BACKGROUND
The rapid growth of renewable energy sources poses various challenges for reliable operation of power grids. Many of these challenges stem from the inverter interfaces of these sources with the grid. The current/voltage of these inverter-based resources (IBRs) rely on their control systems, which are proprietary and can differ from one manufacturer to another. As a result, several grid codes have been developed in different jurisdictions to standardize the operation of IBRs and ensure reliability of the grid. A common provision of these grid codes and standards is that IBRs must remain connected to the grid and meet certain requirements for their current when the grid voltage drops. In a system with high penetration of renewable energy sources, failure to meet this requirement, commonly known as low-voltage ride-through (LVRT), can put the grid on the brink of instability and trigger blackouts.
TECHNOLOGY
The LVRT provision of recent progressive grid codes commonly require that IBRs prioritize the generation of certain levels of positive- and negative-sequence reactive currents and utilize the IBR’s remaining capacity to generate the maximum possible active current. The research team’s work has shown existing inverter control schemes fail to satisfy these requirements as stipulated in grid codes. This invention, however, ensures full compliance with emerging grid codes and standards.

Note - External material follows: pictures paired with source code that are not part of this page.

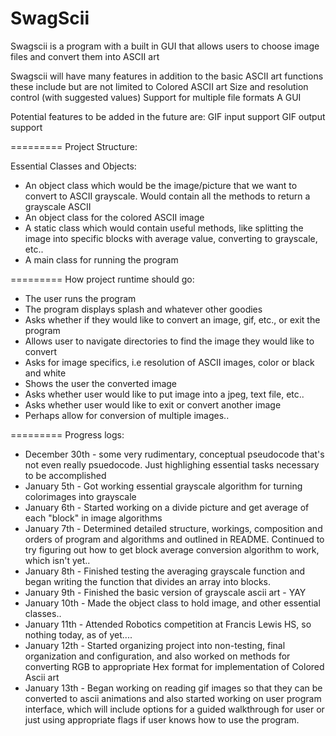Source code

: SwagScii
=========
Swagscii is a program with a built in GUI that allows users to choose image files and convert them into ASCII art

Swagscii will have many features in addition to the basic ASCII art functions these include but are not limited to
  Colored ASCII art
  Size and resolution control (with suggested values)
  Support for multiple file formats
  A GUI
  
Potential features to be added in the future are:
  GIF input support
  GIF output support
  
=========
Project Structure:

Essential Classes and Objects:
  - An object class which would be the image/picture that we want to convert to ASCII grayscale. Would contain all the methods to return a grayscale ASCII
  - An object class for the colored ASCII image
  - A static class which would contain useful methods, like splitting the image into specific blocks with average value, converting to grayscale, etc..
  - A main class for running the program

=========
How project runtime should go:

- The user runs the program
- The program displays splash and whatever other goodies
- Asks whether if they would like to convert an image, gif, etc., or exit the program
- Allows user to navigate directories to find the image they would like to convert
- Asks for image specifics, i.e resolution of ASCII images, color or black and white
- Shows the user the converted image
- Asks whether user would like to put image into a jpeg, text file, etc..
- Asks whether user would like to exit or convert another image
- Perhaps allow for conversion of multiple images..
  
=========
Progress logs:
  - December 30th - some very rudimentary, conceptual pseudocode that's not even really psuedocode. Just highlighing essential        tasks necessary to be accomplished
  - January 5th - Got working essential grayscale algorithm for turning colorimages into grayscale
  - January 6th - Started working on a divide picture and get average of each "block" in image algorithms
  - January 7th - Determined detailed structure, workings, composition and orders of program and algorithms and outlined in README. Continued to try figuring out how to get block average conversion algorithm to work, which isn't yet..
  - January 8th - Finished testing the averaging grayscale function and began writing the function that divides an array into blocks.
  - January 9th - Finished the basic version of grayscale ascii art - YAY
  - January 10th - Made the object class to hold image, and other essential classes..
  - January 11th - Attended Robotics competition at Francis Lewis HS, so nothing today, as of yet....
  - January 12th - Started organizing project into non-testing, final organization and configuration, and also worked on methods for converting RGB to appropriate Hex format for implementation of Colored Ascii art
  - January 13th - Began working on reading gif images so that they can be converted to ascii animations and also started working on user program interface, which will include options for a guided walkthrough for user or just using appropriate flags if user knows how to use the program.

The result is a significant increase in the power generated by IBRs during LVRT conditions.
- A three-step algorithm has been developed to satisfy the grid code requirements for IBRs during LVRT.
- This invention is partly founded upon the discovery that increasing the positive-sequence active current may counterintuitively decrease the maximum phase current of an IBR.
- Another pillar of this invention enables an inverter to generate a large active current even when using its full current capacity to generate reactive currents.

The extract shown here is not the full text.